A Spanish (or French?) keyboard is connected to it (you know, globalization division…), but this is not the most interesting challenge. The most interesting thing is a way how to debug the kernel on such a machine.

The kernel crashes before the output gets initialized, so it is not possible to use printf to identify the exact point of failure. With some help of the OpenBoot PROM, however, it is possible to find an area in the physical address space to which the screen is (pixel by pixel) mapped and draw something to the screen by writing to that area.

The code which makes it can look like this:

static void sb1500stripe(int color, int position)
    int i;
    for (i = 0; i < 0xA00; i++)
        asm volatile ("stba %0, [%1] 0x15 \n" ::
            "r" ((color)),
            "r" (0x7f708000000 + (position)*0x1400 + i));

This will draw a thin horizontal stripe. The value 0×7f708000000 is the physical address where the framebuffer starts, position determines a distance from the top of the screen.

The basic idea how to use this for debugging purposes is simple: call sb1500stripe from several places of a function you suspect of causing the crash, each time passing a different value of position to it. Then deduce the exact line in your source code which is to blame.

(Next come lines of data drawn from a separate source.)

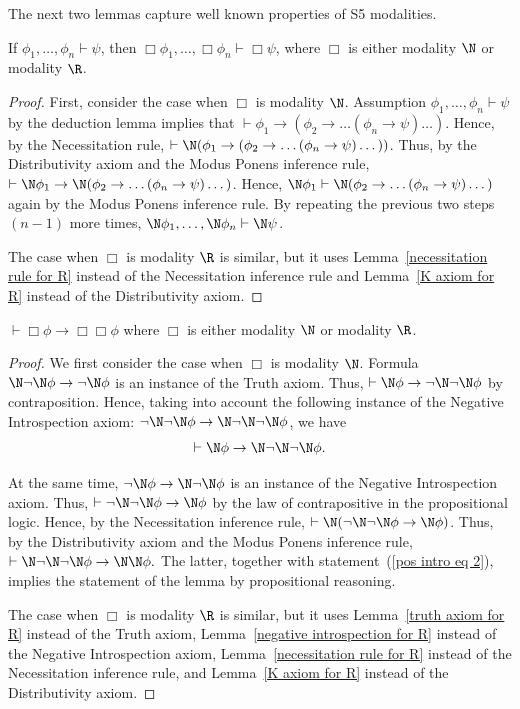 \documentclass[letterpaper]{article}
\begin{document}
The next two lemmas capture well known properties of S5 modalities. %

\begin{lemma}\label{superdistributivity}
If $\phi_1,\dots,\phi_n\vdash \psi$, then $\Box\phi_1,\dots,\Box\phi_n\vdash \Box\psi$, where $\Box$ is either modality $\N$ or modality $\R$.
\end{lemma}
\begin{proof}
First, consider the case when $\Box$ is modality $\N$. Assumption $\phi_1,\dots,\phi_n\vdash \psi$ by the deduction lemma implies that
$\vdash\phi_1\to(\phi_2\to\dots(\phi_n\to \psi)\dots)$. Hence, by the Necessitation rule, 
$\vdash\N(\phi_1\to(\phi_2\to\dots(\phi_n\to \psi)\dots))$.
Thus, by the Distributivity axiom and the Modus Ponens inference rule,
$\vdash\N\phi_1\to\N(\phi_2\to\dots(\phi_n\to \psi)\dots)$.
Hence, 
$\N\phi_1\vdash\N(\phi_2\to\dots(\phi_n\to \psi)\dots)$
again by the Modus Ponens inference rule.
By repeating the previous two steps $(n-1)$ more times,
$\N\phi_1,\dots,\N\phi_n\vdash \N\psi$.

The case when $\Box$ is modality $\R$ is similar, but it uses Lemma~\ref{necessitation rule for R} instead of the Necessitation inference rule and Lemma~\ref{K axiom for R} instead of the Distributivity axiom.
\end{proof}


\begin{lemma}\label{positive introspection lemma}
$\vdash\Box\phi\to\Box\Box\phi$ where $\Box$ is either modality $\N$ or modality $\R$. 
\end{lemma}
\begin{proof}
We first consider the case when $\Box$ is modality $\N$. 
Formula $\N\neg\N\phi\to\neg\N\phi$ is an instance of the Truth axiom. Thus, $\vdash \N\phi\to\neg\N\neg\N\phi$ by contraposition. Hence, taking into account the following instance of  the Negative Introspection axiom: $\neg\N\neg\N\phi\to\N\neg\N\neg\N\phi$,
we have 
\begin{equation}\label{pos intro eq 2}
\vdash \N\phi\to\N\neg\N\neg\N\phi.
\end{equation}

At the same time, $\neg\N\phi\to\N\neg\N\phi$ is an instance of the Negative Introspection axiom. Thus, $\vdash \neg\N\neg\N\phi\to \N\phi$ by the law of contrapositive in the propositional logic. Hence, by the Necessitation inference rule, 
$\vdash \N(\neg\N\neg\N\phi\to \N\phi)$. Thus, by  the Distributivity axiom and the Modus Ponens inference rule, 
$
  \vdash \N\neg\N\neg\N\phi\to \N\N\phi.
$
 The latter, together with statement~(\ref{pos intro eq 2}), implies the statement of the lemma by propositional reasoning.
 
The case when $\Box$ is modality $\R$ is similar, but it uses Lemma~\ref{truth axiom for R} instead of the Truth axiom, Lemma~\ref{negative introspection for R} instead of the Negative Introspection axiom, Lemma~\ref{necessitation rule for R} instead of the Necessitation inference rule, and Lemma~\ref{K axiom for R} instead of the Distributivity axiom. 
\end{proof}
\end{document}
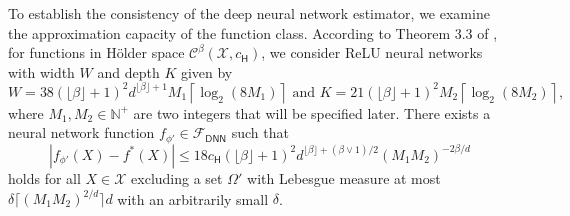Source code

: \documentclass[
  12pt]{article}
\begin{document}
To establish the consistency of the deep neural network estimator, we examine the approximation capacity of the function class. According to Theorem 3.3 of \cite{jiao_deepnonparametric}, for functions in Hölder space $\mathcal{C}^\beta(\mathcal{X}, c_{\mathsf{H}})$, we consider ReLU neural networks with width $W$ and depth $K$ given by
$$W=38(\lfloor\beta\rfloor+1)^2 d^{\lfloor\beta\rfloor+1} M_1\left\lceil\log _2(8 M_1)\right\rceil \text { and } K=21(\lfloor\beta\rfloor+1)^2 M_2\left\lceil\log _2(8 M_2)\right\rceil,$$
\noindent where $M_1, M_2 \in \mathbb{N}^{+}$ are two integers that will be specified later. There exists a neural network function $f_{\phi'} \in \mathcal{F}_{\mathsf{DNN}}$ such that
\begin{equation}\label{jiao_approx}
\left|f_{\phi'}(X)-f^*(X)\right| \leq 18 c_{\mathsf{H}}(\lfloor\beta\rfloor+1)^2 d^{\lfloor\beta\rfloor+(\beta \vee 1) / 2}(M_1 M_2)^{-2 \beta / d}
\end{equation}
holds for all $X \in \mathcal{X}$ excluding a set $\Omega'$ with Lebesgue measure at most $\delta \lceil(M_1 M_2)^{2 / d}\rceil d$ with an arbitrarily small $\delta$.
\end{document}
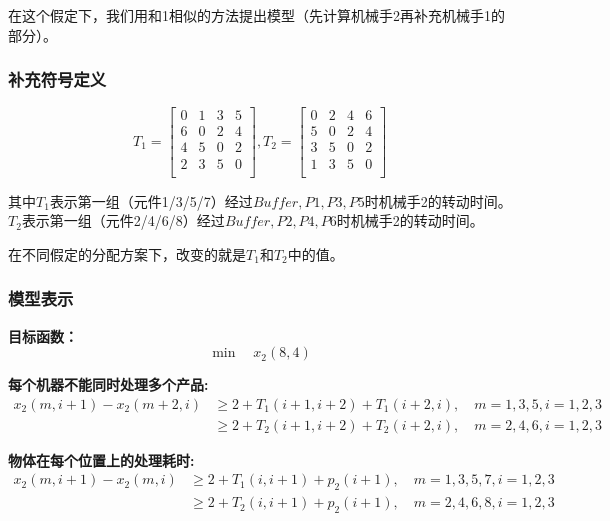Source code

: \documentclass{ctexart}
\begin{document}
{{        在这个假定下，我们用和1相似的方法提出模型（先计算机械手2再补充机械手1的部分）。
        
        \subsubsection{补充符号定义}
        {
        	$$
        	T_1=\begin{bmatrix}
        	0 & 1 & 3 & 5 \\
        	6 & 0 & 2 & 4 \\
        	4 & 5 & 0 & 2 \\
        	2 & 3 & 5 & 0 \\
        	\end{bmatrix}, T_2=\begin{bmatrix}
        	0 & 2 & 4 & 6 \\
        	5 & 0 & 2 & 4 \\
        	3 & 5 & 0 & 2 \\
        	1& 3 & 5 & 0 \\
        	\end{bmatrix}
        	$$
        	
        	其中$T_1$表示第一组（元件1/3/5/7）经过$Buffer,P1,P3,P5$时机械手2的转动时间。$T_2$表示第一组（元件2/4/6/8）经过$Buffer,P2,P4,P6$时机械手2的转动时间。
        	
        	在不同假定的分配方案下，改变的就是$T_1$和$T_2$中的值。
        }
    
    	\subsubsection{模型表示}
    	{
        
        \textbf{目标函数：}
        $$
        \min \quad x_2(8,4)
        $$
        
        \vspace{10pt}
        
        \textbf{每个机器不能同时处理多个产品:}
        $$
        \begin{aligned}
        	x_2(m,i+1)-x_2(m+2,i) &\ge 2+T_1(i+1,i+2)+T_1(i+2,i),\quad m=1,3,5, i=1,2,3 \\
        	&\ge 2+T_2(i+1,i+2)+T_2(i+2,i),  \quad m=2,4,6, i=1,2,3
        \end{aligned}
        $$
        
        \vspace{10pt}
        
        \textbf{物体在每个位置上的处理耗时:}
        $$
        \begin{aligned}
        x_2(m,i+1) - x_2(m,i) &\ge 2+T_1(i,i+1)+p_2(i+1),\quad m=1,3,5,7, i=1,2,3 \\
        &\ge 2+T_2(i,i+1)+p_2(i+1),  \quad m=2,4,6,8, i=1,2,3
        \end{aligned}
        $$
        
}}}
\end{document}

The idea is simple, yet not always working. There are basically two problems with this approach. The first one is that some functions do not cause the crash generally, but only when called with some special parameters. If such a function is called n times before it causes the crash, it succeeds n - 1 times, each time drawing all the stripes. From the programmer’s point of view all the stripes have been drawn, so it seems that the function has not caused any crash at all. The solution is straightforward: at the beginning the function must clear (blank) the area where it is about to draw the stripes.

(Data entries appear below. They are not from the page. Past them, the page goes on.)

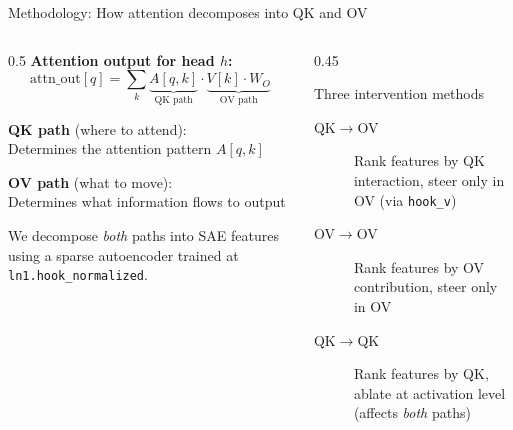 \documentclass[aspectratio=169]{beamer}
\begin{document}
\begin{frame}{Methodology: How attention decomposes into QK and OV}
\begin{columns}
\begin{column}{0.5\textwidth}
\textbf{Attention output for head $h$:}
\[
\text{attn\_out}[q] = \sum_k \underbrace{A[q,k]}_{\text{QK path}} \cdot \underbrace{V[k] \cdot W_O}_{\text{OV path}}
\]

\textbf{QK path} (where to attend):\\
Determines the attention pattern $A[q,k]$

\vspace{0.5em}
\textbf{OV path} (what to move):\\
Determines what information flows to output

\vspace{0.5em}
We decompose \textit{both} paths into SAE features using a sparse autoencoder trained at \texttt{ln1.hook\_normalized}.
\end{column}
\begin{column}{0.45\textwidth}
\begin{block}{Three intervention methods}
\begin{description}
    \item[\textcolor{qkov}{QK$\to$OV}] Rank features by QK interaction, steer only in OV (via \texttt{hook\_v})
    \item[\textcolor{ovov}{OV$\to$OV}] Rank features by OV contribution, steer only in OV
    \item[\textcolor{qkqk}{QK$\to$QK}] Rank features by QK, ablate at activation level (affects \textit{both} paths)
\end{description}
\end{block}
\end{column}
\end{columns}
\end{frame}
\end{document}
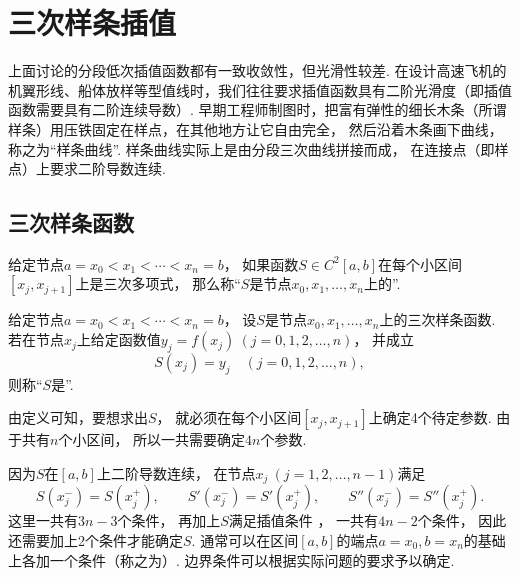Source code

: \section{三次样条插值}
上面讨论的分段低次插值函数都有一致收敛性，但光滑性较差.
在设计高速飞机的机翼形线、船体放样等型值线时，我们往往要求插值函数具有二阶光滑度（即插值函数需要具有二阶连续导数）.
早期工程师制图时，把富有弹性的细长木条（所谓样条）用压铁固定在样点，在其他地方让它自由完全，
然后沿着木条画下曲线，称之为“样条曲线”.
样条曲线实际上是由分段三次曲线拼接而成，
在连接点（即样点）上要求二阶导数连续.

\subsection{三次样条函数}
\begin{definition}
给定节点\(a = x_0 < x_1 < \dotsb < x_n = b\)，
如果函数\(S \in C^2[a,b]\)在每个小区间\([x_j,x_{j+1}]\)上是三次多项式，
那么称“\(S\)是节点\(x_0,x_1,\dotsc,x_n\)上的”.
\end{definition}

\begin{definition}
给定节点\(a = x_0 < x_1 < \dotsb < x_n = b\)，
设\(S\)是节点\(x_0,x_1,\dotsc,x_n\)上的三次样条函数.
若在节点\(x_j\)上给定函数值\(y_j = f(x_j)\ (j=0,1,2,\dotsc,n)\)，
并成立\begin{equation}\label{equation:三次样条插值.插值条件}
	S(x_j) = y_j
	\quad(j=0,1,2,\dotsc,n),
\end{equation}
则称“\(S\)是”.
\end{definition}

由定义可知，要想求出\(S\)，
就必须在每个小区间\([x_j,x_{j+1}]\)上确定4个待定参数.
由于共有\(n\)个小区间，
所以一共需要确定\(4n\)个参数.

因为\(S\)在\([a,b]\)上二阶导数连续，
在节点\(x_j\ (j=1,2,\dotsc,n-1)\)满足\begin{equation}\label{equation:三次样条插值.中间条件}
	S(x_j^-) = S(x_j^+),
	\qquad
	S'(x_j^-) = S'(x_j^+),
	\qquad
	S''(x_j^-) = S''(x_j^+).
\end{equation}
这里一共有\(3n-3\)个条件，
再加上\(S\)满足插值条件 ，
一共有\(4n-2\)个条件，
因此还需要加上2个条件才能确定\(S\).
通常可以在区间\([a,b]\)的端点\(a = x_0, b = x_n\)的基础上各加一个条件（称之为）.
边界条件可以根据实际问题的要求予以确定.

The second problem is much more tricky. When I first encountered it, it seemed that malloc failed when calling slab_alloc, but the slab_alloc function seemed to proceed until the return statement. I was quite confused. What the hell can break during the return? I checked the value of the CANRESTORE register (maybe some strange error during register window fill?), but its value was 3. Then I was trying to find (using binary lookup) the value of the %i7 register (which contains the return address during the function call), which was complicated by the fact that this value depends on the kernel binaries, hence changes when you modify the kernel code (which I was doing). After several hours I found out that even the %i7 register was correct.

Actually, the return statement was causing no failure at all! But the debugging method was wrong. What happened was that the slab_alloc function called itself recursively. The nested call succeeded (painted all the stripes), but not the call which made the recursive call. Blanking the area for the stripes did not help here, as all the stripes were being painted during the recursive call (i. e. after the blanking took place).

The solution which I came with and which works just fine for me is that I have a static variable (call_order) defined in the suspect function, which is being incremented (and copied to a local variable call_order_copy) at the beginning of the function call. The position of the particular stripe depends not only on the place within the function from which it is being painted, but also on the value of the call_order_copy variable. So every call of the suspect function has its own set of stripes. From that the exact point of failure within the suspect function can be determined.